With all due respect to Lucas Benítez, the most amazing — and troubling — part of this story is that peonage is still fairly common in the U.S., and taken as a given. 

Arturo Cano, the U.S. reporter for Jornada, interviewd Benitez in last Friday’s Jornada

Two days after graduating from Junior High School, Lucas Benitez left his homehown and headed for the Rio Bravo.  He knew no one.  Fourteen years later, he directs an organization of tomato pickers which has won victories over the giants of fast food, like Taco Bell and McDonalds.

“We’ve set a precedent:  never before has a large corporation given money directly to the to the workers at the bottom.  Now, we’re going for Burger King,” says the Coalition of Immokalee Workers director. 

When he arrived in Immokalee, in the heart of south Florida’s agricultural zone, Lucas was floored: “It was a city without law.  The bosses carried pistols in their belts, would make like they were shooting you with their fingers and lie on their mother’s grave.  The people took the low salaries and mistreatment as normal. 

Well, I’d come to this country for a better life, and ran into this… I know, I know.  Why wasn’t there a strike?”

 A first meeting, at a local parish house in 1993 only attracting four workers.  The organization faced a problem.  Most of the Immokalee workers were temporary.  They picked tomatos in Florida before moving on to tobacco in North Carolina and apples in New York. 

For the first two years, the coalition was off the radar.  But in 1994, one of the larger compaines decided to reduce salaries below the minimum wage, from 4.25 dollars per hour to 3.85, arguing that farm workers would equal or surpass the minimum based on the amount of tomatos they picked. 

“We could eat crow and keep working, or go out,” Lucas recalled.  “We walked out.”It was the coalition’s first strike. 
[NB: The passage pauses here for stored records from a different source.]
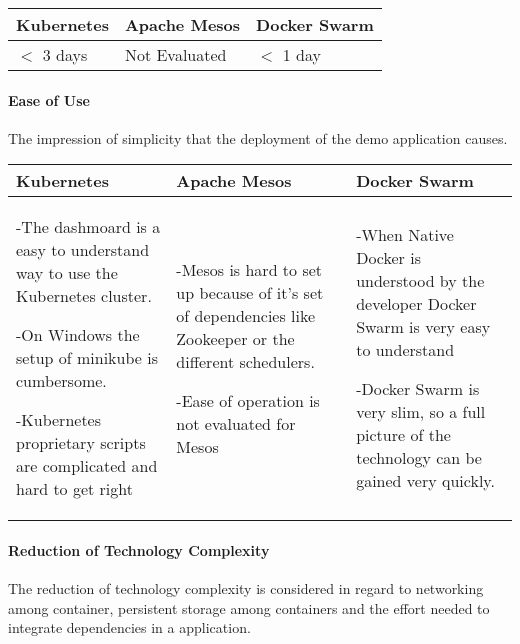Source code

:\begin{center}
  \begin{tabular}{ | p{4.5cm} | p{4.5cm} | p{4.5cm} | }
    \hline
    \textbf{Kubernetes}&\textbf{Apache Mesos}&\textbf{Docker Swarm}\\\hline
    $<$ 3 days & Not Evaluated & $<$ 1 day \\
    \hline
  \end{tabular}
\end{center}

\newpage
\paragraph{Ease of Use}

The impression of simplicity that the deployment of the demo application
causes.

\begin{center}
  \begin{tabular}{ | p{4.5cm} | p{4.5cm} | p{4.5cm} | }
    \hline
    \textbf{Kubernetes}&\textbf{Apache Mesos}&\textbf{Docker Swarm}\\\hline
    -The dashmoard is a easy to understand way to use the Kubernetes cluster.
    
    -On Windows the setup of minikube is cumbersome.
    
    -Kubernetes proprietary scripts are complicated and hard to get right &
    
    
    -Mesos is hard to set up because of it's set of dependencies like Zookeeper
    or the different schedulers.
    
    -Ease of operation is not evaluated for Mesos& 
    
    -When Native Docker is understood by the developer Docker Swarm is very
    easy to understand
    
    -Docker Swarm is very slim, so a full picture of the technology can be
    gained very quickly.\\
    \hline
  \end{tabular}
\end{center}

\paragraph{Reduction of Technology Complexity}

The reduction of technology complexity is considered in regard to networking
among container, persistent storage among containers and the effort needed to
integrate dependencies in a application.

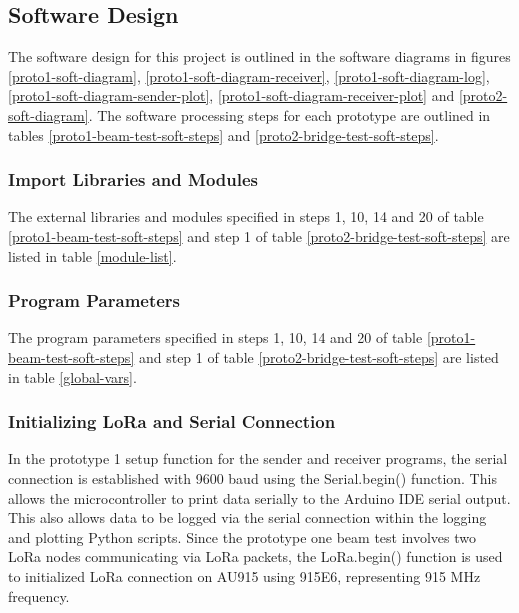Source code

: \subsection{Software Design}
The software design for this project is outlined in the software diagrams in figures \ref{proto1-soft-diagram}, \ref{proto1-soft-diagram-receiver}, \ref{proto1-soft-diagram-log}, \ref{proto1-soft-diagram-sender-plot}, \ref{proto1-soft-diagram-receiver-plot} and \ref{proto2-soft-diagram}. The software processing steps for each prototype are outlined in tables \ref{proto1-beam-test-soft-steps} and \ref{proto2-bridge-test-soft-steps}. 

\subsubsection{Import Libraries and Modules}
The external libraries and modules specified in steps 1, 10, 14 and 20 of table \ref{proto1-beam-test-soft-steps} and step 1 of table \ref{proto2-bridge-test-soft-steps} are listed in table \ref{module-list}. 

\subsubsection{Program Parameters}
The program parameters specified in steps 1, 10, 14 and 20 of table \ref{proto1-beam-test-soft-steps} and step 1 of table \ref{proto2-bridge-test-soft-steps} are listed in table \ref{global-vars}.

\subsubsection{Initializing LoRa and Serial Connection}
In the prototype 1 setup function for the sender and receiver programs, the serial connection is established with 9600 baud using the Serial.begin() function. This allows the microcontroller to print data serially to the Arduino IDE serial output. This also allows data to be logged via the serial connection within the logging and plotting Python scripts. Since the prototype one beam test involves two LoRa nodes communicating via LoRa packets, the LoRa.begin() function is used to initialized LoRa connection on AU915 using 915E6, representing 915 MHz frequency. 
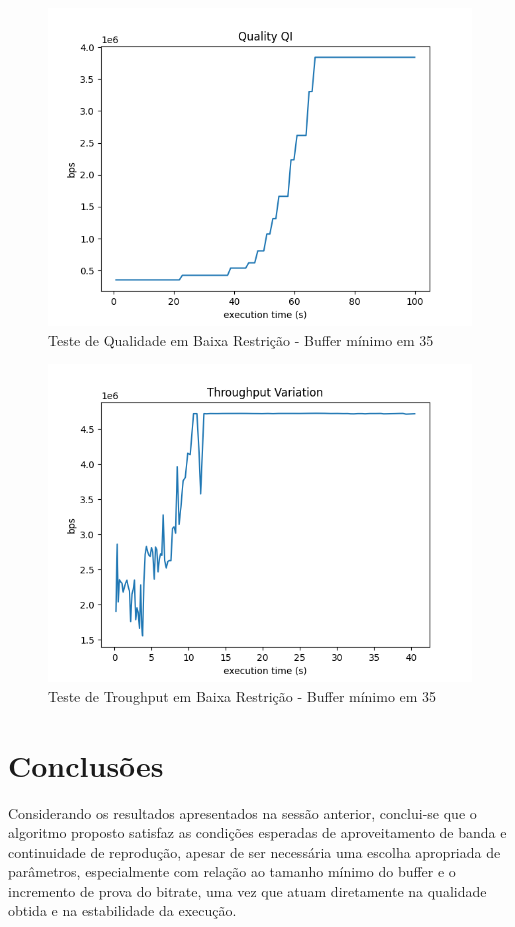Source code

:\documentclass[10pt,twocolumn,letterpaper]{article}
\begin{document}
	\begin{figure}
		\centering
		\includegraphics[width=\linewidth]{playback_quality_qi35.png}
		\caption{Teste de Qualidade em Baixa Restrição - Buffer mínimo em 35}
		\label{fig:9}
	\end{figure}
	
	\begin{figure}
		\centering
		\includegraphics[width=\linewidth]{throughput35.png}
		\caption{Teste de Troughput em Baixa Restrição - Buffer mínimo em 35}
		\label{fig:10}
	\end{figure}
	\section{Conclusões}
	Considerando os resultados apresentados na sessão anterior, conclui-se que o algoritmo proposto satisfaz as condições esperadas de aproveitamento de banda e continuidade de reprodução, apesar de ser necessária uma escolha apropriada de parâmetros, especialmente com relação ao tamanho mínimo do buffer e o incremento de prova do bitrate, uma vez que atuam diretamente na qualidade obtida e na estabilidade da execução. 
	
\end{document}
Three thousand workers walked off the harvest.  The company recalculated the wage structure, to proved between 4.50 and 4.75 an hour.  In the coalition’s offices today, there is a relic of what happened next:  a bloody shirt.  A Guatemalan laborer had asked permission to get a drink of water, and the boss said no.  When he disobeyed the boss, he was hit in the face.One hundred seventy workers surrounded the boss’ house, shouting “Hit one, and you hit all.” 

“That was the start of our first boycott, in 1996.  The next morning, like all days, the farmers showed up in their trucks to find workers.  No one got in.” 

In the closing days of 1997 and the start of 1998, six coalition members staged a hunger strike to demand the farmers sit down and negotiate.  “We thought that being so close to Christmas, we might reach the hearts of the farmers – but nada.” 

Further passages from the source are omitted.